- [YOUR OBJECTIVE]: Extract only the first line of the listing and every line after it up to and including the one with "not implement transactions". Omit the pictures.
═════ THE RECORDS
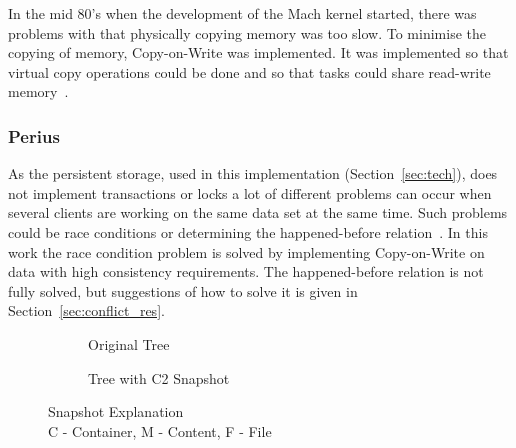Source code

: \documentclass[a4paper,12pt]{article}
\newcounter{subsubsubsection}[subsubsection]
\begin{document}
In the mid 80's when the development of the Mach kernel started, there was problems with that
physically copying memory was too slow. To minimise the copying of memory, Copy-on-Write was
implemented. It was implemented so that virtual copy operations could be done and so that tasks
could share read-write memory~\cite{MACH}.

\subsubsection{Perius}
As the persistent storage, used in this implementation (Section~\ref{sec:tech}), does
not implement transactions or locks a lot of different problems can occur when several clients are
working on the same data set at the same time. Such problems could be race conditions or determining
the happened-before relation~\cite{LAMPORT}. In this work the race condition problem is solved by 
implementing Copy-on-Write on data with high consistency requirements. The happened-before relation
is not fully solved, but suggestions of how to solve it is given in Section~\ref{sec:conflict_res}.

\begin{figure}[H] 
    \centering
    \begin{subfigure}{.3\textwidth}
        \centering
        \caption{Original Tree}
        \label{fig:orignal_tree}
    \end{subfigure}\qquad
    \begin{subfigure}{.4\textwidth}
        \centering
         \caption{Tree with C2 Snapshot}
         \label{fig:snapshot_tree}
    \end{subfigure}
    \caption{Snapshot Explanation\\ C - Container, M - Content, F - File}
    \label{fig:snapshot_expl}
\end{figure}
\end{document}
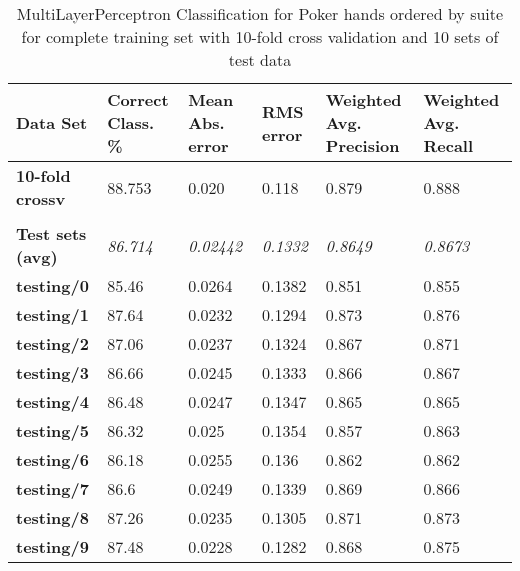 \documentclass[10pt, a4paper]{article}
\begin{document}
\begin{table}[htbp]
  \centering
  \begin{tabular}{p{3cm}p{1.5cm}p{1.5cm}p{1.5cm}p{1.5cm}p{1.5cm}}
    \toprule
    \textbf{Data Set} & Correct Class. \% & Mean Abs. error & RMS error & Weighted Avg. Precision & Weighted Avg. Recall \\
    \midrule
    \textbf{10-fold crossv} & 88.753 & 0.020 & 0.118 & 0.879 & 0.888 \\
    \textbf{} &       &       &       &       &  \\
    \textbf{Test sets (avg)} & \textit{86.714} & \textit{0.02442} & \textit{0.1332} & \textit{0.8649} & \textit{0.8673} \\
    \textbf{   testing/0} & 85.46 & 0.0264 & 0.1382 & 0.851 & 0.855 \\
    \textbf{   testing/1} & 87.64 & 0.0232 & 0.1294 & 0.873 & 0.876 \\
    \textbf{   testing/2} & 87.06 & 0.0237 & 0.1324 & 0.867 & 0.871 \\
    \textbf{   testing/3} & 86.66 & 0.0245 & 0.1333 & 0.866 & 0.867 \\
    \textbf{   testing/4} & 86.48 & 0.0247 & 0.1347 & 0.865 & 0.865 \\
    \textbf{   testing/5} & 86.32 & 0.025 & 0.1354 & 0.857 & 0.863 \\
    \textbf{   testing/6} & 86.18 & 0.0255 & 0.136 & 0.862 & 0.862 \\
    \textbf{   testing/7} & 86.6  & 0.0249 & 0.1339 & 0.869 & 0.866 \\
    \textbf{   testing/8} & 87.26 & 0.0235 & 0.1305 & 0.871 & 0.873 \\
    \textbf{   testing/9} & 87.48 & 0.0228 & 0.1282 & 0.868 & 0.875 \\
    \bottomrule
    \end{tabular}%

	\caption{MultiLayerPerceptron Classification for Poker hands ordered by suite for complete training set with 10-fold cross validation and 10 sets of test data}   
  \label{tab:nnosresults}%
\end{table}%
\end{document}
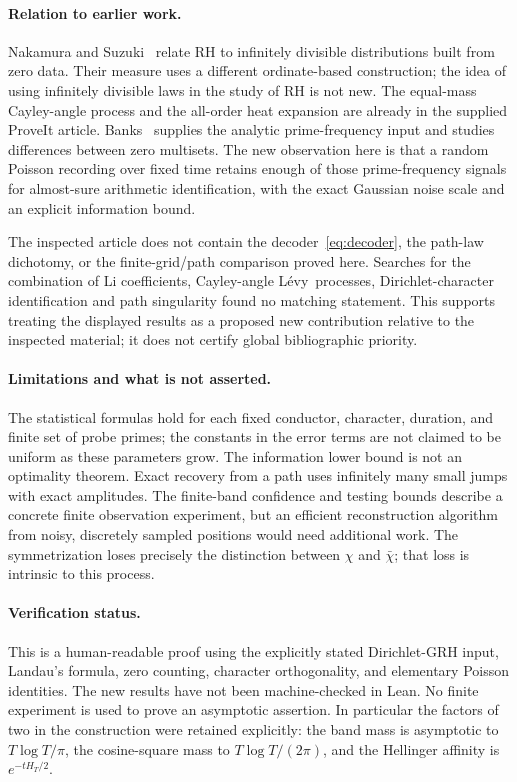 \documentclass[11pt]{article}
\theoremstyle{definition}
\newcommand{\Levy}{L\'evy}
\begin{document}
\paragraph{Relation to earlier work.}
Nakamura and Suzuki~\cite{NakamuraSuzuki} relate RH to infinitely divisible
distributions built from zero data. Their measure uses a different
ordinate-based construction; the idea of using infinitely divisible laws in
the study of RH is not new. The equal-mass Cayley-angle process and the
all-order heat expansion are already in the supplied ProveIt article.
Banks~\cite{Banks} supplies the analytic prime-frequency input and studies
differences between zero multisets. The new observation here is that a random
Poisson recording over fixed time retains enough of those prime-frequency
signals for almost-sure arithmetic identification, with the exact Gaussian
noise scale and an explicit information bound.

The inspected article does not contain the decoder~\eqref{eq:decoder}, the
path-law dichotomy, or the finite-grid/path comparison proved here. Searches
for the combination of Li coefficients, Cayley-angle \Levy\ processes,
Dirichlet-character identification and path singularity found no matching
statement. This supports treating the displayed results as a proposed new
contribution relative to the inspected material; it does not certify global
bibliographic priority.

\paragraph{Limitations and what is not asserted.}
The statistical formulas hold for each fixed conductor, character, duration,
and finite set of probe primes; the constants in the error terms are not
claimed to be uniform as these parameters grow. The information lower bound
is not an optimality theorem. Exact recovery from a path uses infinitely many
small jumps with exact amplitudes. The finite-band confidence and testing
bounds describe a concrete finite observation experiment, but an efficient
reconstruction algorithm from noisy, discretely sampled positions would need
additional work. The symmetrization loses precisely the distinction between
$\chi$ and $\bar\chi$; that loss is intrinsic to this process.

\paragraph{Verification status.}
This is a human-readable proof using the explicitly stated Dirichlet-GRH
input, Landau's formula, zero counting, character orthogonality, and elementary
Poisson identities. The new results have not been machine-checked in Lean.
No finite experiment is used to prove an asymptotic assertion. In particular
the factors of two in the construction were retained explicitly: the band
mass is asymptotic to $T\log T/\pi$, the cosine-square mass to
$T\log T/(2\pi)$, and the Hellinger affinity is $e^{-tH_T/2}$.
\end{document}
══════════
- [SOLUTION TO THIS PROBLEM]:
Source code

: \documentclass[a4paper,12pt]{article}
\newcounter{subsubsubsection}[subsubsection]
\begin{document}
In the mid 80's when the development of the Mach kernel started, there was problems with that
physically copying memory was too slow. To minimise the copying of memory, Copy-on-Write was
implemented. It was implemented so that virtual copy operations could be done and so that tasks
could share read-write memory~\cite{MACH}.

\subsubsection{Perius}
As the persistent storage, used in this implementation (Section~\ref{sec:tech}), does
not implement transactions or locks a lot of different problems can occur when several clients are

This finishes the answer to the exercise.